Due date: Monday 04. March 2024, 10 AM.
Exercise 1
Let \(U\subset \mathbb{R}^n\) be open, \(X : U \to T\mathbb{R}^n\) be a smooth vector field, \(\gamma : [a,b] \to U\subset \mathbb{R}^n\) a smooth curve and \(f : U \to \mathbb{R}\) a smooth function.
Show that for all \(t \in [a,b]\) we have \[(f\circ \gamma)^{\prime}(t)=\mathrm{d}f(\dot{\gamma}(t)).\]
The path integral of \(X\) along \(\gamma\) is defined as \[\int_\gamma X:=\int_a^b \langle X(\gamma(t)),\dot{\gamma}(t)\rangle\mathrm{d}t.\] Show that if \(X=\operatorname{grad}f,\) then \[\int_{\gamma} \operatorname{grad}f=f(\gamma(b))-f(\gamma(a)).\]
Exercise 2
Let \(U\subset \mathbb{R}^2\) be open and \(f : U \to \mathbb{R}^2\) a smooth map. We say \(f\) is conformal or angle preserving if \(f_* : T_p\mathbb{R}^2 \to T_{f(p)}\mathbb{R}^2\) has positive determinant for all \(p \in U\) and if for all \(\vec{v}_p,\vec{w}_p\) in \(T_p\mathbb{R}^2\setminus\{\vec{0}_p\}\) the angle between \(\vec{v}_p\) and \(\vec{w}_p\) is the same as the angle between \(f_*(\vec{v}_p)\) and \(f_*(\vec{w}_p).\)
Show that the smooth map \[f : \mathbb{R}^2\setminus \{(0,0)\} \to \mathbb{R}^2, \qquad p=(x,y) \mapsto (x^2-y^2,2xy)\] is conformal.
Write \(f=(u,v)\) for smooth functions \(u,v : U \to \mathbb{R}^2.\) Derive equations that the partial derivatives of \(u\) and \(v\) need to satisfy so that \(f : U \to \mathbb{R}^2\) is conformal.
Exercise 3
On \(\mathbb{R}^n\) consider the smooth vector field – called the Euler vector field – given by \[X(p)=x_1\frac{\partial}{\partial x_1}(p)+\cdots+x_n\frac{\partial}{\partial x_n}(p),\] where we write \(p=(x_1,\ldots,x_n).\)
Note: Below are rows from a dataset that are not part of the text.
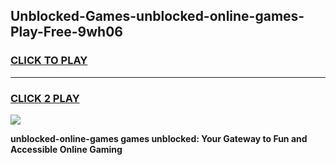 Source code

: 
## Unblocked-Games-unblocked-online-games-Play-Free-9wh06
<h3>
<a href="https://premium76.site?title=unblocked-online-games&ref=24M">CLICK TO PLAY</a></h3>
<hr>

<h3>
<a href="https://premium76.site?title=unblocked-online-games&ref=24M">CLICK 2 PLAY</a>
  
</h3>

<a href="https://premium76.site?title=unblocked-online-games&ref=24M"><img src="https://clearcache.store/games.png"></a>


**unblocked-online-games games unblocked: Your Gateway to Fun and Accessible Online Gaming**

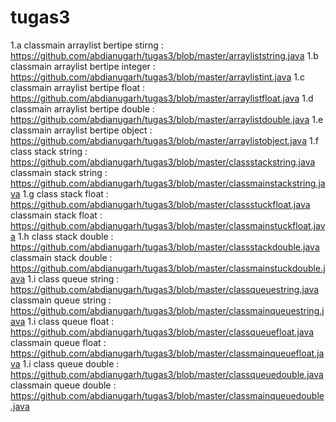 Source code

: # tugas3
1.a classmain arraylist bertipe stirng : https://github.com/abdianugarh/tugas3/blob/master/arrayliststring.java
1.b classmain arraylist bertipe integer : https://github.com/abdianugarh/tugas3/blob/master/arraylistint.java
1.c classmain arraylist bertipe float : https://github.com/abdianugarh/tugas3/blob/master/arraylistfloat.java
1.d classmain arraylist bertipe double : https://github.com/abdianugarh/tugas3/blob/master/arraylistdouble.java
1.e classmain arraylist bertipe object : https://github.com/abdianugarh/tugas3/blob/master/arraylistobject.java
1.f class stack string : https://github.com/abdianugarh/tugas3/blob/master/classstackstring.java
    classmain stack string : https://github.com/abdianugarh/tugas3/blob/master/classmainstackstring.java
1.g class stack float : https://github.com/abdianugarh/tugas3/blob/master/classstuckfloat.java
    classmain stack float : https://github.com/abdianugarh/tugas3/blob/master/classmainstuckfloat.java
1.h class stack double : https://github.com/abdianugarh/tugas3/blob/master/classstackdouble.java
    classmain stack double : https://github.com/abdianugarh/tugas3/blob/master/classmainstuckdouble.java
1.i class queue string : https://github.com/abdianugarh/tugas3/blob/master/classqueuestring.java
    classmain queue string : https://github.com/abdianugarh/tugas3/blob/master/classmainqueuestring.java
1.i class queue float : https://github.com/abdianugarh/tugas3/blob/master/classqueuefloat.java
    classmain queue float : https://github.com/abdianugarh/tugas3/blob/master/classmainqueuefloat.java
1.i class queue double : https://github.com/abdianugarh/tugas3/blob/master/classqueuedouble.java
    classmain queue double : https://github.com/abdianugarh/tugas3/blob/master/classmainqueuedouble.java
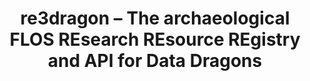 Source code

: ---
title: "re3dragon – The archaeological FLOS REsearch REsource REgistry and API for Data Dragons"
layout: article-slim
geo:
  - 50.00624484318357
  - 8.27087258777687
---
A smooth function \(f : \mathbb{R}^{n}\setminus\{0_{\mathbb{R}^n}\} \to \mathbb{R}\) is called positively homogeneous of degree \(c \in \mathbb{R}\) if \[f(s p)=s^{c}f(p)\] for all \(s \in \mathbb{R}^+\) and all \(p \in \mathbb{R}^{n}\setminus\{0_{\mathbb{R}^n}\}.\) Show that if \(f\) is positively homogeneous of degree \(c,\) then \[X(f)=c f.\]